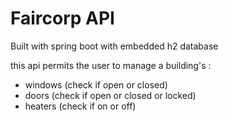 # Faircorp API

Built with spring boot with embedded h2 database

this api permits the user to manage a building's :
  - windows (check if open or closed)
  - doors (check if open or closed or locked)
  - heaters (check if on or off)

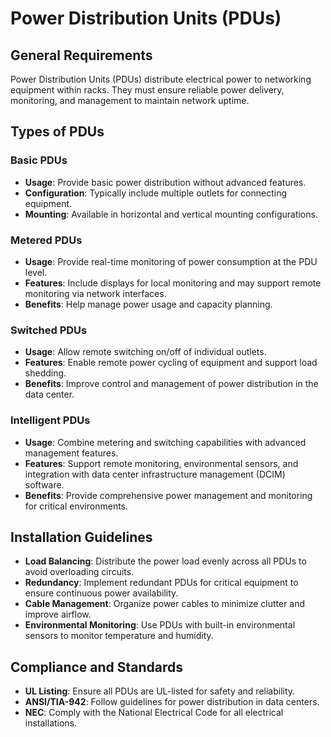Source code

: # Power Distribution Units (PDUs)

## General Requirements
Power Distribution Units (PDUs) distribute electrical power to networking equipment within racks. They must ensure reliable power delivery, monitoring, and management to maintain network uptime.

## Types of PDUs
### Basic PDUs
- **Usage**: Provide basic power distribution without advanced features.
- **Configuration**: Typically include multiple outlets for connecting equipment.
- **Mounting**: Available in horizontal and vertical mounting configurations.

### Metered PDUs
- **Usage**: Provide real-time monitoring of power consumption at the PDU level.
- **Features**: Include displays for local monitoring and may support remote monitoring via network interfaces.
- **Benefits**: Help manage power usage and capacity planning.

### Switched PDUs
- **Usage**: Allow remote switching on/off of individual outlets.
- **Features**: Enable remote power cycling of equipment and support load shedding.
- **Benefits**: Improve control and management of power distribution in the data center.

### Intelligent PDUs
- **Usage**: Combine metering and switching capabilities with advanced management features.
- **Features**: Support remote monitoring, environmental sensors, and integration with data center infrastructure management (DCIM) software.
- **Benefits**: Provide comprehensive power management and monitoring for critical environments.

## Installation Guidelines
- **Load Balancing**: Distribute the power load evenly across all PDUs to avoid overloading circuits.
- **Redundancy**: Implement redundant PDUs for critical equipment to ensure continuous power availability.
- **Cable Management**: Organize power cables to minimize clutter and improve airflow.
- **Environmental Monitoring**: Use PDUs with built-in environmental sensors to monitor temperature and humidity.

## Compliance and Standards
- **UL Listing**: Ensure all PDUs are UL-listed for safety and reliability.
- **ANSI/TIA-942**: Follow guidelines for power distribution in data centers.
- **NEC**: Comply with the National Electrical Code for all electrical installations.
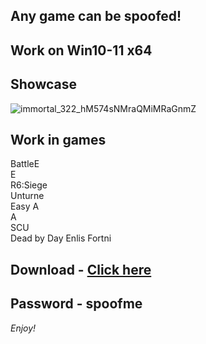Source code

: ## Any game can be spoofed!

## Work on Win10-11 x64

## Showcase
![immortal_322_hM574sNMraQMiMRaGnmZ](https://github.com/NIcecz/hwid-spooe/assets/11765400/4422591c-9ecd-40df-89b2-4832d266cbe9)
## Work in games   
BattleE     
E       
R6:Siege        
Unturne    
Easy A          
A    
SCU         
Dead by Day
Enlis
Fortni
 

## Download - [Click here](https://bit.ly/3vkjyY5)

## Password - spoofme

*Enjoy!*
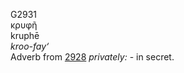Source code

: <body>
  <p>G2931<br>  κρυφῆ  <br> kruphē  <br><i>kroo-fay‘ </i><br>Adverb from <a href="g2928.htm">2928</a>  <i>privately:</i> - in secret.<br></p>
 </body>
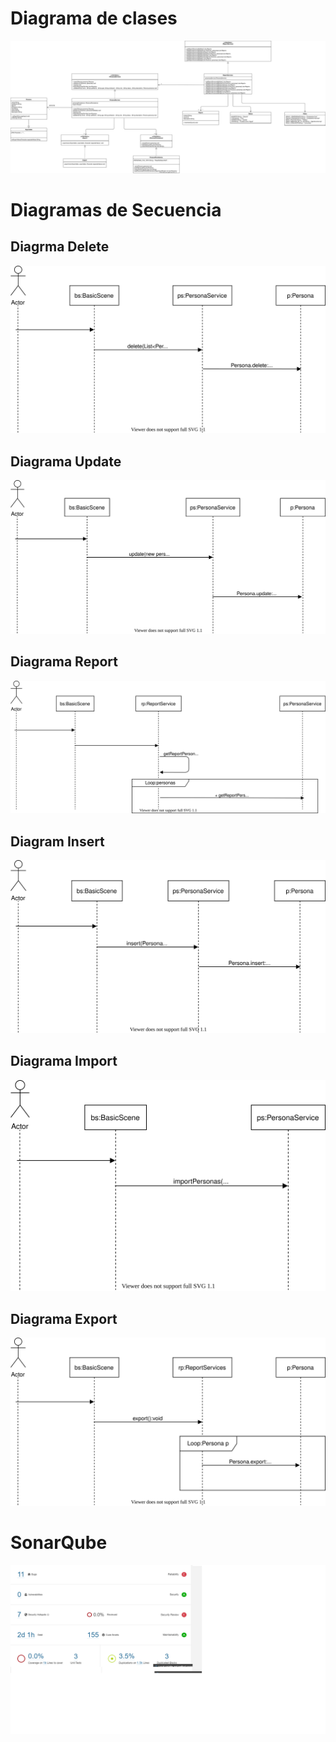 # Diagrama de clases

![](img/UML.svg)

 # Diagramas de Secuencia

 ## Diagrma Delete
 ![](img/S1.svg)

 ## Diagrama Update
 ![](img/S2.svg)

 ## Diagrama Report
 ![](img/S3.svg)

 ## Diagram Insert
 ![](img/S4.svg)

 ## Diagrama Import
 ![](img/S5.svg)

 ## Diagrama Export
 ![](img/S6.svg)

 # SonarQube

 ![](img/Sonar.png)
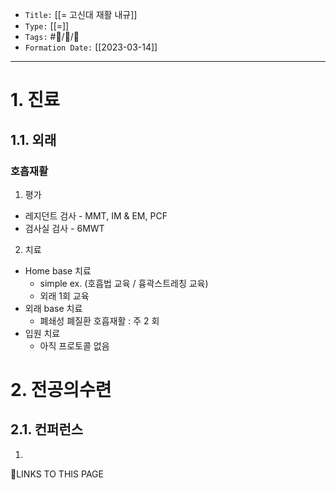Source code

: -   `Title:` [[= 고신대 재활 내규]]
-   `Type:` [[=]]
-   `Tags:` #🧠️/📝️/🌱️ 
-   `Formation Date:` [[2023-03-14]]
---

# 1. 진료
## 1.1. 외래
### 호흡재활
1) 평가
- 레지던트 검사 - MMT, IM & EM, PCF
- 검사실 검사 -  6MWT
  
2) 치료
- Home base  치료 
	- simple ex. (호흡법 교육 / 흉곽스트레칭 교육)
	- 외래 1회 교육 
- 외래  base 치료 
	- 폐쇄성 폐질환 호흡재활 :  주 2 회
- 입원 치료
	- 아직 프로토콜 없음


# 2. 전공의수련
## 2.1. 컨퍼런스
1) 

🔗LINKS TO THIS PAGE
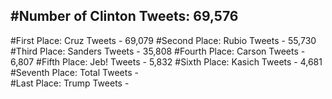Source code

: #Number of Clinton Tweets: 69,576
---
#First Place: Cruz Tweets - 69,079
#Second Place: Rubio Tweets - 55,730
#Third Place: Sanders Tweets - 35,808
#Fourth Place: Carson Tweets - 6,807
#Fifth Place: Jeb! Tweets - 5,832
#Sixth Place: Kasich Tweets - 4,681
#Seventh Place: Total Tweets -  
#Last Place: Trump Tweets - 
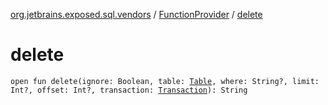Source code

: [org.jetbrains.exposed.sql.vendors](../index.md) / [FunctionProvider](index.md) / [delete](.)

# delete

`open fun delete(ignore: Boolean, table: `[`Table`](../../org.jetbrains.exposed.sql/-table/index.md)`, where: String?, limit: Int?, offset: Int?, transaction: `[`Transaction`](../../org.jetbrains.exposed.sql/-transaction/index.md)`): String`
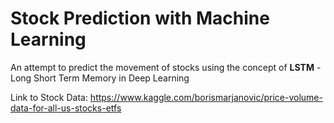# Stock Prediction with Machine Learning

An attempt to predict the movement of stocks using the concept of **LSTM** - Long Short Term Memory in Deep Learning

Link to Stock Data: https://www.kaggle.com/borismarjanovic/price-volume-data-for-all-us-stocks-etfs
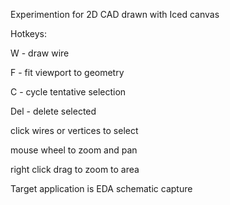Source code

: Experimention for 2D CAD drawn with Iced canvas

Hotkeys: 

W - draw wire

F - fit viewport to geometry

C - cycle tentative selection

Del - delete selected


click wires or vertices to select

mouse wheel to zoom and pan

right click drag to zoom to area


Target application is EDA schematic capture

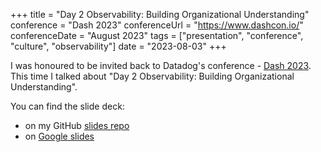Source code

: +++
title =  "Day 2 Observability: Building Organizational Understanding"
conference = "Dash 2023"
conferenceUrl = "https://www.dashcon.io/"
conferenceDate = "August 2023"
tags = ["presentation", "conference", "culture", "observability"]
date = "2023-08-03"
+++

I was honoured to be invited back to Datadog's conference - [Dash 2023](https://www.dashcon.io/). This time I talked about "Day 2 Observability: Building Organizational Understanding".

You can find the slide deck:

- on my GitHub [slides repo](https://github.com/Apostolos-Daniel/slides/blob/main/2023-dash/Day%202%20Observability_%20Building%20Organizational%20Understanding%20-%20Dash.pdf)
- on [Google slides](https://docs.google.com/presentation/d/1j4WHhcALHcaVNdOXft6DxDJaLJh1aJMNEQXWd1Npnlc/edit?usp=sharing)


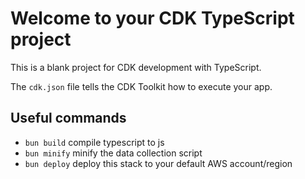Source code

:# Welcome to your CDK TypeScript project

This is a blank project for CDK development with TypeScript.

The `cdk.json` file tells the CDK Toolkit how to execute your app.

## Useful commands

* `bun build`  compile typescript to js
* `bun minify` minify the data collection script
* `bun deploy` deploy this stack to your default AWS account/region
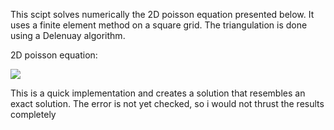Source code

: 
This scipt solves numerically the 2D poisson equation presented below. It uses a finite element method on a square grid. The triangulation is done using a Delenuay algorithm. 

2D poisson equation:

<img src="https://render.githubusercontent.com/render/math?math=\nabla u = f">

This is a quick implementation and creates a solution that resembles an exact solution. The error is not yet checked, so i would not thrust the results completely 
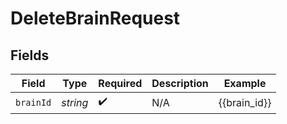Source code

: # DeleteBrainRequest


## Fields

| Field              | Type               | Required           | Description        | Example            |
| ------------------ | ------------------ | ------------------ | ------------------ | ------------------ |
| `brainId`          | *string*           | :heavy_check_mark: | N/A                | {{brain_id}}       |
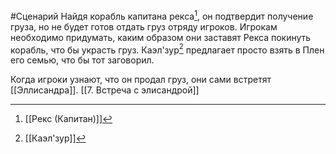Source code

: #Сценарий 
Найдя корабль капитана рекса[^1], он подтвердит получение груза, но не будет готов отдать груз отряду игроков. Игрокам необходимо придумать, каким образом они заставят Рекса покинуть корабль, что бы украсть груз. Каэл'зур[^2] предлагает просто взять в Плен его семью, что бы тот заговорил.

Когда игроки узнают, что он продал груз, они сами встретят [[Эллисандра]].
[[7. Встреча с элисандрой]]

[^1]: [[Рекс (Капитан)]]
[^2]: [[Каэл'зур]]
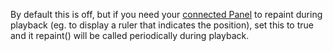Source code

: By default this is off, but if you need your [connected Panel](/scripting/scripting-api/midiplayer#connecttopanel) to 
repaint during playback (eg. to display a ruler that indicates the position), set this to true and it repaint() will be called periodically during playback.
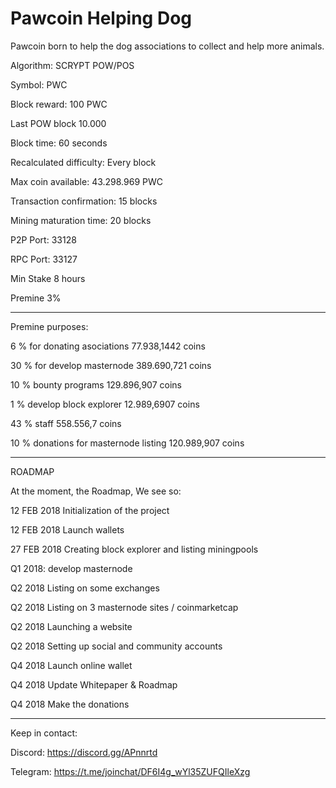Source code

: # Pawcoin Helping Dog

Pawcoin born to help the dog associations to collect and help more animals.



Algorithm:                                    SCRYPT POW/POS

Symbol:                                       PWC

Block reward:                                 100 PWC

Last POW block                                10.000

Block time:                                   60 seconds

Recalculated difficulty:                      Every block

Max coin available:                           43.298.969 PWC

Transaction confirmation:                     15 blocks

Mining maturation time:                       20 blocks

P2P Port:                                     33128

RPC Port:                                     33127

Min Stake                                     8 hours

Premine                                       3%

-----------------------------------
Premine purposes: 

6 % for donating asociations 		77.938,1442  coins

30 % for develop masternode  		389.690,721 coins

10 % bounty programs        		129.896,907 coins

1 % develop block explorer   		12.989,6907    coins

43 % staff 		     		558.556,7 coins 

10 % donations for masternode listing   120.989,907 coins

---------------------------------------------------------------------

ROADMAP

At the moment, the Roadmap, We see so:

12 FEB 2018 Initialization of the project

12 FEB 2018 Launch wallets

27 FEB 2018 Creating block explorer and listing miningpools

Q1 2018: develop masternode

Q2 2018 Listing on some exchanges

Q2 2018 Listing on 3 masternode sites / coinmarketcap

Q2 2018 Launching a website

Q2 2018 Setting up social and community accounts

Q4 2018 Launch online wallet

Q4 2018 Update Whitepaper & Roadmap 

Q4 2018 Make the donations

----------------------------------------------------
Keep in contact:

Discord: https://discord.gg/APnnrtd

Telegram: https://t.me/joinchat/DF6I4g_wYl35ZUFQIleXzg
# # #
Activity :: Give back exactly the lines from the top of the records to the line containing "- **UL Listing**: Ensure", both included, and no pictures.

Answer ::
 # Faircorp API

Built with spring boot with embedded h2 database

this api permits the user to manage a building's :
  - windows (check if open or closed)
  - doors (check if open or closed or locked)
  - heaters (check if on or off)

Source code

: # Power Distribution Units (PDUs)

## General Requirements
Power Distribution Units (PDUs) distribute electrical power to networking equipment within racks. They must ensure reliable power delivery, monitoring, and management to maintain network uptime.

## Types of PDUs
### Basic PDUs
- **Usage**: Provide basic power distribution without advanced features.
- **Configuration**: Typically include multiple outlets for connecting equipment.
- **Mounting**: Available in horizontal and vertical mounting configurations.

### Metered PDUs
- **Usage**: Provide real-time monitoring of power consumption at the PDU level.
- **Features**: Include displays for local monitoring and may support remote monitoring via network interfaces.
- **Benefits**: Help manage power usage and capacity planning.

### Switched PDUs
- **Usage**: Allow remote switching on/off of individual outlets.
- **Features**: Enable remote power cycling of equipment and support load shedding.
- **Benefits**: Improve control and management of power distribution in the data center.

### Intelligent PDUs
- **Usage**: Combine metering and switching capabilities with advanced management features.
- **Features**: Support remote monitoring, environmental sensors, and integration with data center infrastructure management (DCIM) software.
- **Benefits**: Provide comprehensive power management and monitoring for critical environments.

## Installation Guidelines
- **Load Balancing**: Distribute the power load evenly across all PDUs to avoid overloading circuits.
- **Redundancy**: Implement redundant PDUs for critical equipment to ensure continuous power availability.
- **Cable Management**: Organize power cables to minimize clutter and improve airflow.
- **Environmental Monitoring**: Use PDUs with built-in environmental sensors to monitor temperature and humidity.

## Compliance and Standards
- **UL Listing**: Ensure all PDUs are UL-listed for safety and reliability.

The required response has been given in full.